I was hired as a shipping & receiving clerk. It was a small metal fabricating operation that was family owned and employed about 20 to 30 people depending on current jobs. The company hired a lot of temporary employees through a third party for times when they had a lot of work orders that wouldn't last.
There always seemed to be people coming and going but there was a core of regular employees that I saw every day and they was often two shifts. I really don't remember anyone's names anymore. I do remember lots of faces.
I was usually busy in shipping and receiving. I drove around the plant in a fork truck picking up product and taking it to the shipping dock for loading on to trucks. After about a year the company expanded my duties and I became a de facto assistant plant manager involved with quality control. I still did the shipping work but would monitor the work of other employees.
The plant was a small building on Niagara Street near Lafayette Ave in an industrial neighborhood. There were little bars and restaurants nearby where I would sometimes go for lunch. I would mostly walk to work from our apartment on Putnam Street. During the winter I wore long johns to work for not only the walk but because I often had the garage door opened for shipping. I had a desk and work area near that opened door.
There were a lot of characters working at that place and even working through the neighborhood to work everyday was an interesting experience. I got a good idea of what it was like to be a working class Buffalonian.
In 1980 there was an attempt to recruit the employees of Better Wire Products into the Machinists Union over the course of a few months. There were meetings after work at a bar down the street with union organizers that bought lots of rounds of beer. After a few months there was an election and the union won representation much to the chagrin of the company. I voted for the union but shortly after the election was when I was moved to management.
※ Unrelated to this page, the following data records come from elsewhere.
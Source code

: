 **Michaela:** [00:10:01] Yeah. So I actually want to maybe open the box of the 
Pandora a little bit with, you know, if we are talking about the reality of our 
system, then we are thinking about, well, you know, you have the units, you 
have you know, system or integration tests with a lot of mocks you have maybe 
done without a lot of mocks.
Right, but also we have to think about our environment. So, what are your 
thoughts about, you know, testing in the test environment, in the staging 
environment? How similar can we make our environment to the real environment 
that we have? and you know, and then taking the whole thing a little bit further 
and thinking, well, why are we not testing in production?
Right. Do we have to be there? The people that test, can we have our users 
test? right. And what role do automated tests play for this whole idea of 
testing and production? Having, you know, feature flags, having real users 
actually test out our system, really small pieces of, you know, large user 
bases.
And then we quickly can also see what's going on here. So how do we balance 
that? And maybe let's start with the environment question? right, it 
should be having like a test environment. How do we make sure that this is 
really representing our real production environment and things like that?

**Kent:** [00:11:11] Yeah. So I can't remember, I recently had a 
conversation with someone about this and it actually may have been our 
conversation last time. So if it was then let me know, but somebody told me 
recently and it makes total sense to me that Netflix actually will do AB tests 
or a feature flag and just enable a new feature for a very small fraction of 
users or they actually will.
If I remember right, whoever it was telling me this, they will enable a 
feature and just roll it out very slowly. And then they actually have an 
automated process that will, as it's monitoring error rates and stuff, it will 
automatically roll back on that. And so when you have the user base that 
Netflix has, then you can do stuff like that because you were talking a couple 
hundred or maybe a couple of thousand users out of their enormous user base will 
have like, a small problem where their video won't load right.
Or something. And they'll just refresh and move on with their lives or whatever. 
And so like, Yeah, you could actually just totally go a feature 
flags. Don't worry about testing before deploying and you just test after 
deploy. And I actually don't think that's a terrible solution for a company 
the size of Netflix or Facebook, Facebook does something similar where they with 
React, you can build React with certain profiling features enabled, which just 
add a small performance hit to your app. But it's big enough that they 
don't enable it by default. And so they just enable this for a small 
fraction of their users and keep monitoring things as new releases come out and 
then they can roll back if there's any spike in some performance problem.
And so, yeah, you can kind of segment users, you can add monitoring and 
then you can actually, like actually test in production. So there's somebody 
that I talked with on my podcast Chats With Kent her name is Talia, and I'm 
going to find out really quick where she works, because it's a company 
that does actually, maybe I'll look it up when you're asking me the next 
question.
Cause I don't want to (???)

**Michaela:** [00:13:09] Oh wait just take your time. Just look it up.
Becky and I got married in June of 1980 and when to Toronto for a few days after the wedding. It was later in the early summer of 1981 that we took a more serious honeymoon like vacation out West for three weeks. The company let me take that long vacation and one of the other guys took care of the shipping and receiving while I was gone.
This was also the time of the Reagan recession and the company was not doing well which was partly why I was able to take three weeks off. Business was way off and there were a lot of layoffs at the plant which was somewhat harder to do because they were now a union shop. Well, I guess they realized they really didn't need me and a couple of weeks after I got back they laid me off which was easy to do because I was management and also was paid more than some of the other guys.
So I go laid off and spent the rest of the summer collecting unemployment checks and also working off the books for a friend who had landscaping business.
I spend two years at Better Wire Products. Approximately June 1979 to June 1981.
The company moved to the East Side in the 1990's and the old building was empty for many years. Recently a developer has begun making renovations with big plans as part of the renewal of Niagara Street.
Better Wire Moment:
March 30, 1981 (I looked it up) the owner of the company gathered a group of employees from the plant floor and tearfully announced that President Reagan had been shot. Some of the workers cheered and clapped their hands. The stunned owner walked away.